Evita el estrés pre-cumpleaños

El cumpleaños de un niño es un evento especial. Sucede una vez anualmente y merece una celebración. La tradición general es hacer una fiesta donde se felicita al pequeño, se le hacen regalos y este puede compartir con sus amiguitos. Para ellos es un momento maravilloso; sin embargo, para los padres dicha actividad constituye una situación que genera muchas tensiones.

Hay dos métodos eficaces que nos permiten prepararnos para afrontar la fiesta de nuestros hijos:

Esperar lo peor

Por probabilidades, no puede suceder lo más malo todo el tiempo. Aun así, si nos preparamos psicológicamente para la idea de que la mayoría de las cosas pueden salir mal, nos adelantamos un paso y logramos tener el control de la situación. Puede haber travesuras de los niños, problemas entre invitados que no se llevan bien, fallos en la actividad artística que se haya coordinado, entre otros imprevistos.

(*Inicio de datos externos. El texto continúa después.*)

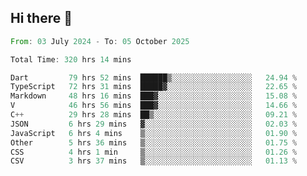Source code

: ## Hi there 👋

<!--START_SECTION:waka-->

```rust
From: 03 July 2024 - To: 05 October 2025

Total Time: 320 hrs 14 mins

Dart         79 hrs 52 mins  ██████▒░░░░░░░░░░░░░░░░░░   24.94 %
TypeScript   72 hrs 31 mins  █████▓░░░░░░░░░░░░░░░░░░░   22.65 %
Markdown     48 hrs 16 mins  ███▓░░░░░░░░░░░░░░░░░░░░░   15.08 %
V            46 hrs 56 mins  ███▓░░░░░░░░░░░░░░░░░░░░░   14.66 %
C++          29 hrs 28 mins  ██▒░░░░░░░░░░░░░░░░░░░░░░   09.21 %
JSON         6 hrs 29 mins   ▓░░░░░░░░░░░░░░░░░░░░░░░░   02.03 %
JavaScript   6 hrs 4 mins    ▒░░░░░░░░░░░░░░░░░░░░░░░░   01.90 %
Other        5 hrs 36 mins   ▒░░░░░░░░░░░░░░░░░░░░░░░░   01.75 %
CSS          4 hrs 1 min     ▒░░░░░░░░░░░░░░░░░░░░░░░░   01.26 %
CSV          3 hrs 37 mins   ▒░░░░░░░░░░░░░░░░░░░░░░░░   01.13 %
```

<!--END_SECTION:waka-->

<!--
**mathiskakal/mathiskakal** is a ✨ _special_ ✨ repository because its `README.md` (this file) appears on your GitHub profile.

Here are some ideas to get you started:

- 🔭 I’m currently working on ...
- 🌱 I’m currently learning ...
- 👯 I’m looking to collaborate on ...
- 🤔 I’m looking for help with ...
- 💬 Ask me about ...
- 📫 How to reach me: ...
- 😄 Pronouns: ...
- ⚡ Fun fact: ...
-->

Otra situación posible es que algunos invitados no puedan asistir pues la fecha les coincidía con alguna actividad pendiente, o que al homenajeado le dé una rabieta por no ser el centro de atención en cierto momento de la fiesta (esto puede ser especialmente así en los niños preescolares). Una vez consideres cada inconveniente, podrás prever las soluciones con antelación y no te sentirás tan estresado.

Esperar lo mejor

Ya sabes cuáles cosas pueden ir mal y cómo hacerles frente. Es hora de que pienses en la posibilidad de que todo marchará bien. En este caso hay que establecer un orden y metas a cumplir.

Es crucial saber planificar. No es fácil conseguir que un grupo de niños pueda reunirse en un mismo lugar un mismo día. Para lograrlo, pide ayuda a sus padres, implica a algunos amigos y parientes que te aseguren su asistencia.

No es conveniente que el menor le entregue la invitación a cada niño en la escuela, ello podría herir susceptibilidades de quienes no fueron incluidos. Lo ideal es que se las entregues a sus padres personalmente o vía e-mail.

Por otra parte, trata de limitar el número de niños. Una cantidad infantil excesiva atenta contra el buen funcionamiento de la fiesta. Es preferible que sean los mejores amigos de tu hijo y algunos parientes, de modo que puedas controlar la situación con más facilidad.

Las fiestas, sobre todo cuando los niños son más pequeños, deben ser cortas. No dejes que se desarrolle durante todo el día. Establece una hora de comienzo y otra de final que organice la actividad. Ello te hará sentir más relajado antes de que empiece.

Y ten presente siempre que lo que tu hijo recordará será la experiencia y no los regalos que reciba. Limita el estrés al máximo e intenta disfrutar tanto como sea posible. Es el cumple de tu pequeño y que se sienta feliz ese día es en realidad lo más importante de todo.